BEGIN EXCERPTED RECORDS

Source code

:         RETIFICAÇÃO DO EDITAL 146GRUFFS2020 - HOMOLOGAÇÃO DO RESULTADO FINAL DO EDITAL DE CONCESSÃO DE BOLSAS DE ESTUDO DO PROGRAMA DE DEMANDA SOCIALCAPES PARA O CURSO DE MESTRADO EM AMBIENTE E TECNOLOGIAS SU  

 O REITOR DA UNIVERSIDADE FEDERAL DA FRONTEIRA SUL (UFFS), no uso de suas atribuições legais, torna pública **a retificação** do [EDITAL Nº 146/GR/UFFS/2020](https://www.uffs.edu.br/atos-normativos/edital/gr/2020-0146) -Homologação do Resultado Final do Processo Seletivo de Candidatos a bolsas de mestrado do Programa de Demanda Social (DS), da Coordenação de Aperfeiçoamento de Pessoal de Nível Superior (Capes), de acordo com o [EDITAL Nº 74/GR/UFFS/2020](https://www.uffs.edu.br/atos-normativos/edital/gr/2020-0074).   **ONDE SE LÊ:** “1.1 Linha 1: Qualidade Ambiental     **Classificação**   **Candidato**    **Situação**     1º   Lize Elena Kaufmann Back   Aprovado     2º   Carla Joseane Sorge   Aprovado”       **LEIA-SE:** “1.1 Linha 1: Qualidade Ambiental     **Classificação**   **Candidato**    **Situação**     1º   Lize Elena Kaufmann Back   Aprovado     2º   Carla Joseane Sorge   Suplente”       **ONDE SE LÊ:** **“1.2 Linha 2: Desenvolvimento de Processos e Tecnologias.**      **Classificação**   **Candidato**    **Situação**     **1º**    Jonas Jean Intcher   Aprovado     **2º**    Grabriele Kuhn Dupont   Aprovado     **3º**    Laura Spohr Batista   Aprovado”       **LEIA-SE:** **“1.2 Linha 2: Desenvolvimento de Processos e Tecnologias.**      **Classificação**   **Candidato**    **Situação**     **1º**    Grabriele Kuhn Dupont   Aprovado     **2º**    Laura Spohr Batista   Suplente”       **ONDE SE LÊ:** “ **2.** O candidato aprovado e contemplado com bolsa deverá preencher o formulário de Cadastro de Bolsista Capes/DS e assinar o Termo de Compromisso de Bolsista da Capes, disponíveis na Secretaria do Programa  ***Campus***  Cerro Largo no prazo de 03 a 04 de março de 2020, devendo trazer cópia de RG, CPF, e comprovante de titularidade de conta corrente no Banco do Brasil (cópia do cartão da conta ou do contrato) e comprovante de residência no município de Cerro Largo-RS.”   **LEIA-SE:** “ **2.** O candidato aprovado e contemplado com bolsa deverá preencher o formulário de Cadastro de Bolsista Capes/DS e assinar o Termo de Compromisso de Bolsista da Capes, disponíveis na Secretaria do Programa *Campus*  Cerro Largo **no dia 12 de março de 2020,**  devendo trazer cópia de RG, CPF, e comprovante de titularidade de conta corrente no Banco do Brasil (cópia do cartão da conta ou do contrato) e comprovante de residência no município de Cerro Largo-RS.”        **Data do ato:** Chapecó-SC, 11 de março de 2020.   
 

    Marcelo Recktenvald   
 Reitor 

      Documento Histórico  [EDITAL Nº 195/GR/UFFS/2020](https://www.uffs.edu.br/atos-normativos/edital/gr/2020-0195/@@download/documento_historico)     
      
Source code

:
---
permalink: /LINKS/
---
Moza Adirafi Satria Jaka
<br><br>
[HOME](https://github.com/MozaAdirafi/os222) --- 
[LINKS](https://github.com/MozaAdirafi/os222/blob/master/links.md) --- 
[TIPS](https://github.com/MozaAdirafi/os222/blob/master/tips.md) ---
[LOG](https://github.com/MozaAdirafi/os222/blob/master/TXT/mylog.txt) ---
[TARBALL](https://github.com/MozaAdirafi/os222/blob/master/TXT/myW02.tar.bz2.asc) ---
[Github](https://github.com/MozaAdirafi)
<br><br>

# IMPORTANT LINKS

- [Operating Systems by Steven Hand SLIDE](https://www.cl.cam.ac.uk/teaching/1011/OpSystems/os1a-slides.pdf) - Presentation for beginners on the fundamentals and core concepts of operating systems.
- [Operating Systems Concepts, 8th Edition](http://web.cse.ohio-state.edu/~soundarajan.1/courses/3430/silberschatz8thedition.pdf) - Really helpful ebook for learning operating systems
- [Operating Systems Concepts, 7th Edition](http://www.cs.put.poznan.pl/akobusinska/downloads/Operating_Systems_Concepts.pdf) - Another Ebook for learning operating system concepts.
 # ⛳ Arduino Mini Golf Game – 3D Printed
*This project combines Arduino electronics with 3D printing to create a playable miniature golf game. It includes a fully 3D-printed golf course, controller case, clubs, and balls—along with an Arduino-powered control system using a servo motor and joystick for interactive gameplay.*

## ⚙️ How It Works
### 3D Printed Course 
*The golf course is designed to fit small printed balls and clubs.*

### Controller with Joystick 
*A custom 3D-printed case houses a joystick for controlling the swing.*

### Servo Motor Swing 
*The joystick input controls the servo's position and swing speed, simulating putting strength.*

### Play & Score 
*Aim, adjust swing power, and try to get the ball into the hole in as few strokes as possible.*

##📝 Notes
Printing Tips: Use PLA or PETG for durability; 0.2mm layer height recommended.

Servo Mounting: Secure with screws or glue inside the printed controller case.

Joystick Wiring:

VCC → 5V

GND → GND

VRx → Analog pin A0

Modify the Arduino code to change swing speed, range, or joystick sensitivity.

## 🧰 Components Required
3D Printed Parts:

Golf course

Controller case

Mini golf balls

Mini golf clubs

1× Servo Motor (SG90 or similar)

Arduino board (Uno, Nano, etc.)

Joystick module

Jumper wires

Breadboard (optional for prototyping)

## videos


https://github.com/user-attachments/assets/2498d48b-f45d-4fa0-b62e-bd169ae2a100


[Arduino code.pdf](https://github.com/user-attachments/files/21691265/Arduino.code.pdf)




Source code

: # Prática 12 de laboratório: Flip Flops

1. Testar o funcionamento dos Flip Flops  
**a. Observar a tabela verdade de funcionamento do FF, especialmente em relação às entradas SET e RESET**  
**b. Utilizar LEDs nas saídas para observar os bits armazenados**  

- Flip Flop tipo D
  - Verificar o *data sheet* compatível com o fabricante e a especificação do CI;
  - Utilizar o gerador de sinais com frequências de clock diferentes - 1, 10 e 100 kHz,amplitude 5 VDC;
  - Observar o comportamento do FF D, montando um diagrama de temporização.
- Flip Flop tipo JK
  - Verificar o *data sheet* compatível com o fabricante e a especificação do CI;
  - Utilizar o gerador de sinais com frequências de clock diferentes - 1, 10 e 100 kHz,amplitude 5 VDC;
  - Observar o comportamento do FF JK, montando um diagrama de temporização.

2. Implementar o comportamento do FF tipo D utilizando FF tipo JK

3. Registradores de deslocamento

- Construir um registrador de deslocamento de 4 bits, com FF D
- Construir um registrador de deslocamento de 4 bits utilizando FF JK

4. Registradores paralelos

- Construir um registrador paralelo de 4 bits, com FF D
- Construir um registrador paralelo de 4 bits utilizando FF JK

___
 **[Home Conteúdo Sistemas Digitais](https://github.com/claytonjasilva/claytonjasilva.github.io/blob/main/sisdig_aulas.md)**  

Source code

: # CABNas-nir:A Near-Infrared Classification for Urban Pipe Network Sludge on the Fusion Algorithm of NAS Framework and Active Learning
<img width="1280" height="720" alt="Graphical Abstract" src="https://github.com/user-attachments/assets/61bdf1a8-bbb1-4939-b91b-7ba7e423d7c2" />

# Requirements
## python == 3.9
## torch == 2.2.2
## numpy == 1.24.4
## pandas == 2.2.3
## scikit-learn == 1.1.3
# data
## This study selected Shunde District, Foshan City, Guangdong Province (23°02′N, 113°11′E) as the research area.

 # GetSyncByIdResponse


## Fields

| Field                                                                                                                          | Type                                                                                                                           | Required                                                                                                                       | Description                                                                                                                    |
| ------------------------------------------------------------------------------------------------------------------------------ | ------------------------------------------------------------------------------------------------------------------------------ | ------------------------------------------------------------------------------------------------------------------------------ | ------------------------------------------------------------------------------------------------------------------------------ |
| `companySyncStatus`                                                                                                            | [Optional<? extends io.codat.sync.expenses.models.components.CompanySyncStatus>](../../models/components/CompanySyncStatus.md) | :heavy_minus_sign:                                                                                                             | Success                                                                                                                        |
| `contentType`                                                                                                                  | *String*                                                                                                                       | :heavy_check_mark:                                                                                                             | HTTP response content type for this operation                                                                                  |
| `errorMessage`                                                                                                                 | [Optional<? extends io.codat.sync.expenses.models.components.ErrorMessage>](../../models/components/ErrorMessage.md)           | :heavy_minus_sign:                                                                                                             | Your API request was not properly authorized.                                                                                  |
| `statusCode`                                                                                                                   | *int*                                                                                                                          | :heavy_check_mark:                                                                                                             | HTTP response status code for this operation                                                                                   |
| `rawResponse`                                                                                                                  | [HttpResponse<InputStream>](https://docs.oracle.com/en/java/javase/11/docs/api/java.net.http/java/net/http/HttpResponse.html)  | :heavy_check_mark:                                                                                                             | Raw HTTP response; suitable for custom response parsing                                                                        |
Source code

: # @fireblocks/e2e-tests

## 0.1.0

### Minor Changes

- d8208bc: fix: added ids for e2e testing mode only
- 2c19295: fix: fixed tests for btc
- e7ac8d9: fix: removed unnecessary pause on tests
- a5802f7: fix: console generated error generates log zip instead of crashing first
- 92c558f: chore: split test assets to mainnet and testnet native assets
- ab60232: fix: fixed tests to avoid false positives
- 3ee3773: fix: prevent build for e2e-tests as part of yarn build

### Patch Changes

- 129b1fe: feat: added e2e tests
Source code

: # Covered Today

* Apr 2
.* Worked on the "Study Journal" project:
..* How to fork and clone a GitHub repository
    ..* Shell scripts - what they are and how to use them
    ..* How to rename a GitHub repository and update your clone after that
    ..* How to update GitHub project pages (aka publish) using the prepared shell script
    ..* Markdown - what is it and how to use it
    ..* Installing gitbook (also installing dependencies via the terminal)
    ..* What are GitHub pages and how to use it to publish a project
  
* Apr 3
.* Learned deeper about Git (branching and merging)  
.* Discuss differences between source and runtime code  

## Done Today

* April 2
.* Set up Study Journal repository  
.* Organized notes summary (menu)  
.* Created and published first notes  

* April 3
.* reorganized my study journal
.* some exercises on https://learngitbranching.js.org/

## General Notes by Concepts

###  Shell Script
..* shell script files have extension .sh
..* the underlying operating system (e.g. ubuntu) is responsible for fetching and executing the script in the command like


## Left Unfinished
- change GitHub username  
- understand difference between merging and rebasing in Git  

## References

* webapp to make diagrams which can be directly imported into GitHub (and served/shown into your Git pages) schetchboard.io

END EXCERPTED RECORDS

◆ **TASK STATEMENT**
Search the data above for the string "Flip" and report each line that holds it.

◆ **YOUR RESPONSE**
: # Prática 12 de laboratório: Flip Flops
1. Testar o funcionamento dos Flip Flops  
- Flip Flop tipo D
- Flip Flop tipo JK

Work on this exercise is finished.